▶ **What to work on**
Restate word for word the lines of the records below, starting at the line that contains "### getAssignments(courseID, assignmentGroup)" and ending at the line that contains "Given the course", with both of those lines included and nothing else.
*** Source material ***
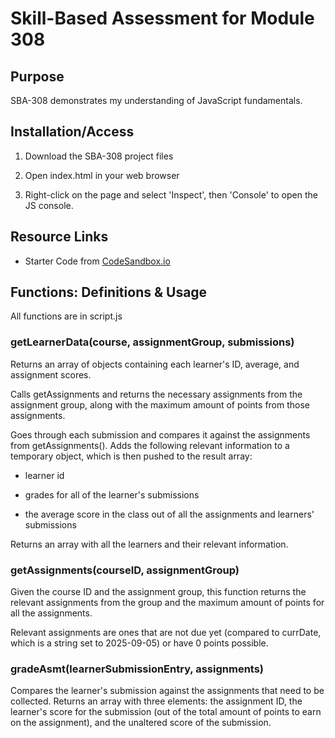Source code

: # Skill-Based Assessment for Module 308 #


## Purpose ##

SBA-308 demonstrates my understanding of JavaScript fundamentals. 

## Installation/Access ##

1. Download the SBA-308 project files

2. Open index.html in your web browser

3. Right-click on the page and select 'Inspect', then 'Console' to open the JS console.


## Resource Links ##

- Starter Code from [CodeSandbox.io](https://codesandbox.io/p/sandbox/sba-308-example-26sg4j)

## Functions: Definitions & Usage ##

All functions are in script.js


### getLearnerData(course, assignmentGroup, submissions) ###

Returns an array of objects containing each learner's ID, average, and assignment scores. 


Calls getAssignments and returns the necessary assignments from the assignment group, along with the maximum amount of points from those assignments.



Goes through each submission and compares it against the assignments from getAssignments(). Adds the following relevant information to a temporary object, which is then pushed to the result array:

- learner id

- grades for all of the learner's submissions

- the average score in the class out of all the assignments and learners' submissions

Returns an array with all the learners and their relevant information.



### getAssignments(courseID, assignmentGroup) ###

Given the course ID and the assignment group, this function returns the relevant assignments from the group and the maximum amount of points for all the assignments. 


Relevant assignments are ones that are not due yet (compared to currDate, which is a string set to 2025-09-05) or have 0 points possible.


### gradeAsmt(learnerSubmissionEntry, assignments) ###

Compares the learner's submission against the assignments that need to be collected. Returns an array with three elements: the assignment ID, the learner's score for the submission (out of the total amount of points to earn on the assignment), and the unaltered score of the submission.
*** End of Source material ***
▶ **Output below**
### getAssignments(courseID, assignmentGroup) ###

Given the course ID and the assignment group, this function returns the relevant assignments from the group and the maximum amount of points for all the assignments. 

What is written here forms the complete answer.